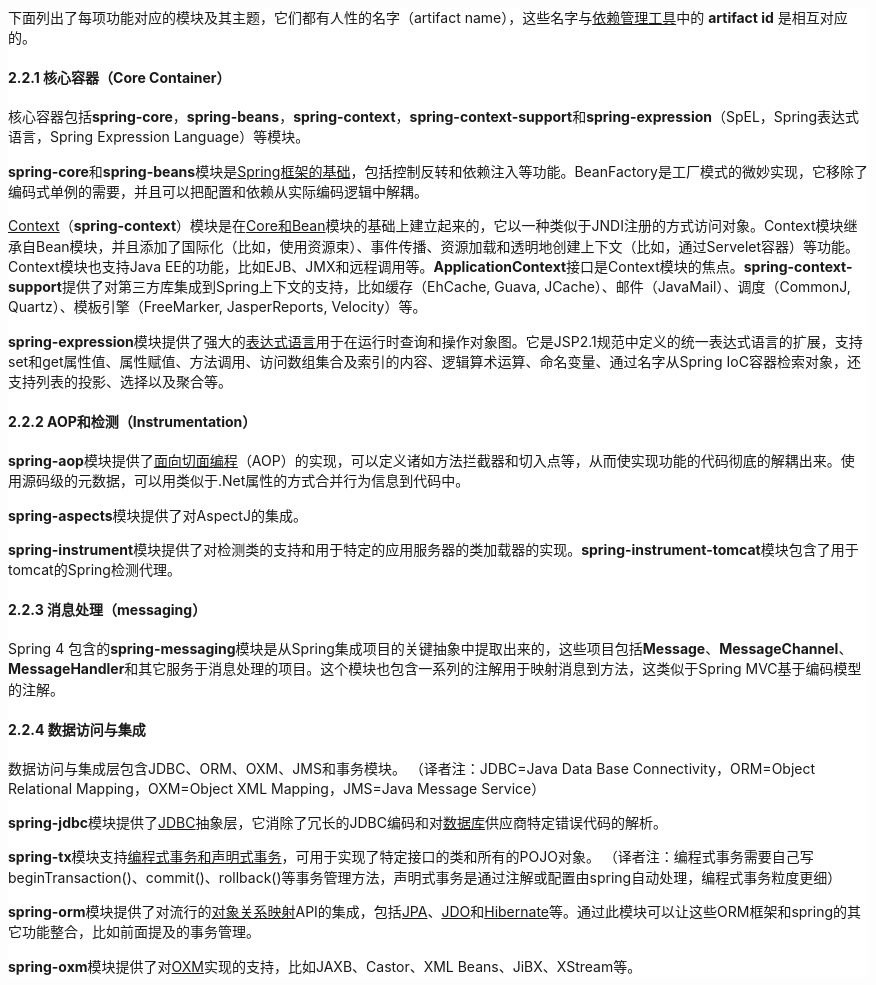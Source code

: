 下面列出了每项功能对应的模块及其主题，它们都有人性的名字（artifact name），这些名字与[依赖管理工具](http://blog.csdn.net/tangtong1/article/details/51326887#dependency-management)中的 **artifact id** 是相互对应的。

#### 2.2.1 核心容器（Core Container）

核心容器包括**spring-core**，**spring-beans**，**spring-context**，**spring-context-support**和**spring-expression**（SpEL，Spring表达式语言，Spring Expression Language）等模块。

**spring-core**和**spring-beans**模块是[Spring框架的基础](http://blog.csdn.net/tangtong1/article/details/51326887#beans-introduction)，包括控制反转和依赖注入等功能。BeanFactory是工厂模式的微妙实现，它移除了编码式单例的需要，并且可以把配置和依赖从实际编码逻辑中解耦。

[Context](http://blog.csdn.net/tangtong1/article/details/51326887#context-introduction)（**spring-context**）模块是在[Core和Bean](http://blog.csdn.net/tangtong1/article/details/51326887#beans-introduction)模块的基础上建立起来的，它以一种类似于JNDI注册的方式访问对象。Context模块继承自Bean模块，并且添加了国际化（比如，使用资源束）、事件传播、资源加载和透明地创建上下文（比如，通过Servelet容器）等功能。Context模块也支持Java EE的功能，比如EJB、JMX和远程调用等。**ApplicationContext**接口是Context模块的焦点。**spring-context-support**提供了对第三方库集成到Spring上下文的支持，比如缓存（EhCache, Guava, JCache）、邮件（JavaMail）、调度（CommonJ, Quartz）、模板引擎（FreeMarker, JasperReports, Velocity）等。

**spring-expression**模块提供了强大的[表达式语言](http://blog.csdn.net/tangtong1/article/details/51326887#expressions)用于在运行时查询和操作对象图。它是JSP2.1规范中定义的统一表达式语言的扩展，支持set和get属性值、属性赋值、方法调用、访问数组集合及索引的内容、逻辑算术运算、命名变量、通过名字从Spring IoC容器检索对象，还支持列表的投影、选择以及聚合等。

#### 2.2.2 AOP和检测（Instrumentation）

**spring-aop**模块提供了[面向切面编程](http://blog.csdn.net/tangtong1/article/details/51326887#aop-introduction)（AOP）的实现，可以定义诸如方法拦截器和切入点等，从而使实现功能的代码彻底的解耦出来。使用源码级的元数据，可以用类似于.Net属性的方式合并行为信息到代码中。

**spring-aspects**模块提供了对AspectJ的集成。

**spring-instrument**模块提供了对检测类的支持和用于特定的应用服务器的类加载器的实现。**spring-instrument-tomcat**模块包含了用于tomcat的Spring检测代理。

#### 2.2.3 消息处理（messaging）

Spring 4 包含的**spring-messaging**模块是从Spring集成项目的关键抽象中提取出来的，这些项目包括**Message**、**MessageChannel**、**MessageHandler**和其它服务于消息处理的项目。这个模块也包含一系列的注解用于映射消息到方法，这类似于Spring MVC基于编码模型的注解。

#### 2.2.4 数据访问与集成

数据访问与集成层包含JDBC、ORM、OXM、JMS和事务模块。 
（译者注：JDBC=Java Data Base Connectivity，ORM=Object Relational Mapping，OXM=Object XML Mapping，JMS=Java Message Service）

**spring-jdbc**模块提供了[JDBC](http://blog.csdn.net/tangtong1/article/details/51326887#jdbc-introduction)抽象层，它消除了冗长的JDBC编码和对[数据库](http://lib.csdn.net/base/mysql)供应商特定错误代码的解析。

**spring-tx**模块支持[编程式事务和声明式事务](http://blog.csdn.net/tangtong1/article/details/51326887#transaction)，可用于实现了特定接口的类和所有的POJO对象。 
（译者注：编程式事务需要自己写beginTransaction()、commit()、rollback()等事务管理方法，声明式事务是通过注解或配置由spring自动处理，编程式事务粒度更细）

**spring-orm**模块提供了对流行的[对象关系映射](http://blog.csdn.net/tangtong1/article/details/51326887#orm-introduction)API的集成，包括[JPA](http://blog.csdn.net/tangtong1/article/details/51326887#orm-jpa)、[JDO](http://blog.csdn.net/tangtong1/article/details/51326887#orm-jdo)和[Hibernate](http://blog.csdn.net/tangtong1/article/details/51326887#orm-hibernate)等。通过此模块可以让这些ORM框架和spring的其它功能整合，比如前面提及的事务管理。

**spring-oxm**模块提供了对[OXM](http://blog.csdn.net/tangtong1/article/details/51326887#oxm)实现的支持，比如JAXB、Castor、XML Beans、JiBX、XStream等。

__________

*What is required*
Find the lines above that contain the word "support" and copy each one.

*Answer to this task*
核心容器包括**spring-core**，**spring-beans**，**spring-context**，**spring-context-support**和**spring-expression**（SpEL，Spring表达式语言，Spring Expression Language）等模块。
[Context](http://blog.csdn.net/tangtong1/article/details/51326887#context-introduction)（**spring-context**）模块是在[Core和Bean](http://blog.csdn.net/tangtong1/article/details/51326887#beans-introduction)模块的基础上建立起来的，它以一种类似于JNDI注册的方式访问对象。Context模块继承自Bean模块，并且添加了国际化（比如，使用资源束）、事件传播、资源加载和透明地创建上下文（比如，通过Servelet容器）等功能。Context模块也支持Java EE的功能，比如EJB、JMX和远程调用等。**ApplicationContext**接口是Context模块的焦点。**spring-context-support**提供了对第三方库集成到Spring上下文的支持，比如缓存（EhCache, Guava, JCache）、邮件（JavaMail）、调度（CommonJ, Quartz）、模板引擎（FreeMarker, JasperReports, Velocity）等。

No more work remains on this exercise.